According to Dirk Willem te Velde, David Booth, Danny Leipziger and Ebere Uneze, authors of the paper titled ‘Supporting Economic Transformation in Nigeria,’ in most low- and middle-income countries, the government economic strategies are concerned with setting their countries on a path of economic transformation.
Transformation, the authors wrote, is a process of structural change in which labour and other resources move progressively from low- to higher-productivity sectors and activities. It involves moving resources both between sectors (from agriculture to manufacturing) and within the sectors (from lower- to higher-productivity farms or firms).
Usually, it involves product diversification and new export activities.

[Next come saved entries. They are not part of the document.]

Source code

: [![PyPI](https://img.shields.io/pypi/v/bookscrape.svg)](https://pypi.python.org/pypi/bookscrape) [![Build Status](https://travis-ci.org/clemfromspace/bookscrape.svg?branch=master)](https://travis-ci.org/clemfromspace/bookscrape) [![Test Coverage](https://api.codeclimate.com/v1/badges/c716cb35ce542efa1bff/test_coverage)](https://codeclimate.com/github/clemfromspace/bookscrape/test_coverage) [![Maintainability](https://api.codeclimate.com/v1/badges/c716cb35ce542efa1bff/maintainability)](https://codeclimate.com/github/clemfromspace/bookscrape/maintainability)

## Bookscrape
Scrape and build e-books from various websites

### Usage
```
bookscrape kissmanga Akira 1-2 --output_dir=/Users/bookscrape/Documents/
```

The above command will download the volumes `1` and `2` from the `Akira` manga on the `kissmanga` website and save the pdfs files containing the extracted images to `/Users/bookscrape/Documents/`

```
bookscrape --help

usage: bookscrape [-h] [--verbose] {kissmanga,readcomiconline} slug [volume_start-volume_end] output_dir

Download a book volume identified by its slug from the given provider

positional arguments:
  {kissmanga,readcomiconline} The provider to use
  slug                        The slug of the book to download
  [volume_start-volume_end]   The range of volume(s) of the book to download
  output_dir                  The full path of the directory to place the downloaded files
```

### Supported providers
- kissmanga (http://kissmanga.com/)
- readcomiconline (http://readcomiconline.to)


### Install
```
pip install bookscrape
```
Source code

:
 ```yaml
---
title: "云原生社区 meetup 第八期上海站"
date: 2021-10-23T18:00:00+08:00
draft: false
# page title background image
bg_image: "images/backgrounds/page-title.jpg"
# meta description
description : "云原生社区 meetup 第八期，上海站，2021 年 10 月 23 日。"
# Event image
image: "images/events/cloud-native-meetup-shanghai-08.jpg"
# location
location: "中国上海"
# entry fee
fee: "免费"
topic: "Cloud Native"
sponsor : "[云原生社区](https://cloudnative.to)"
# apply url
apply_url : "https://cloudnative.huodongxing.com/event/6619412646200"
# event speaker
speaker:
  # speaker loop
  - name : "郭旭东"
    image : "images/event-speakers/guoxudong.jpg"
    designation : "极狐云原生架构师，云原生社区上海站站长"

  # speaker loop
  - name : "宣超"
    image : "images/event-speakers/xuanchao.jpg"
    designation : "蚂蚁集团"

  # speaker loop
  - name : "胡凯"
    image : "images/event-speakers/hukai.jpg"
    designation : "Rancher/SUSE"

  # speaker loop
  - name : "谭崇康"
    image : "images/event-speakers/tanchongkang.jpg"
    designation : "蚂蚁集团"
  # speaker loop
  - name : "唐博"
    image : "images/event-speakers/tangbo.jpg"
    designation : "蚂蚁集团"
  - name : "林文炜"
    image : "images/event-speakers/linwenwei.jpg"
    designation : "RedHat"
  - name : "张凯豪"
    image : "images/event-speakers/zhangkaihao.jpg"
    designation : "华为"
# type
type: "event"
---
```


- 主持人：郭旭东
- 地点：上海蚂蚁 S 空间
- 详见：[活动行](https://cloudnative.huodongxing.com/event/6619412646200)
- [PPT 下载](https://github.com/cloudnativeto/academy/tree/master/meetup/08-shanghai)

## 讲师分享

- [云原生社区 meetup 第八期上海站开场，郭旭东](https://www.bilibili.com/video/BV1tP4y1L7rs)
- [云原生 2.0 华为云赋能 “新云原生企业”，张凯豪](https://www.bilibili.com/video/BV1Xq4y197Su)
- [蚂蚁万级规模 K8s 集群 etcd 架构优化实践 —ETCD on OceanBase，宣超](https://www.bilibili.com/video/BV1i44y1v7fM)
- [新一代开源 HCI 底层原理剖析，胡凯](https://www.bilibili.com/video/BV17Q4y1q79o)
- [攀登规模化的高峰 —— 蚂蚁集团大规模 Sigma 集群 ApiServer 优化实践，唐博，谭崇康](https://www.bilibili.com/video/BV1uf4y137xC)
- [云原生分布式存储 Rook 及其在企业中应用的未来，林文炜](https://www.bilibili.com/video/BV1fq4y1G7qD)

The authors argued that product diversification was a more ambitious objective than high growth, and for many countries it was the best or only route to inclusive, employment-intensive growth. Following the experience of countries that have made the breakthrough to transformation in recent decades, the paper noted that transformation require a calibre and consistent policy-making and policy delivery.
“Economic analysis can point to areas where investments would have the right payoffs if given the right institutional and policy support, but political economy analysis provides ample reasons for doubting whether such support would be sustained for long enough to be effective.
“There is an urgent need to identify ways of breaking into this circle, with politically and economically smart interventions capable of attracting the support of reform-minded members of domestic and international policy communities,” read the paper.
By providing analysis and advice and engaging in dialogue with policy-makers and professionals in a number of developing countries, the SET programme commits to tackle the challenge.
“This paper is an output of preliminary work addressed to the policy community in Nigeria in the context of the new hopes and expectations generated by the accession of President Muhammadu Buhari in 2015.
“The paper pulls no punches. It has two principal aims. One is to make as clear as possible the scale and nature of the challenge economic transformation poses to Nigeria. The other is to begin an exploration of ways of breaking into the country’s particularly difficult circle of political-economy factors with transformation-oriented initiatives that are both technically sound and politically feasible,” wrote the authors.
Nigeria, according to the paper, is at a critical juncture where it needs to begin a process of economic transformation.
“A major obstacle to taking the necessary policy steps to initiate real transformation is complacency – a lack of awareness at the highest policy levels of the extent to which Nigeria has lagged behind other countries facing similar or less favourable structural conditions,” read the paper.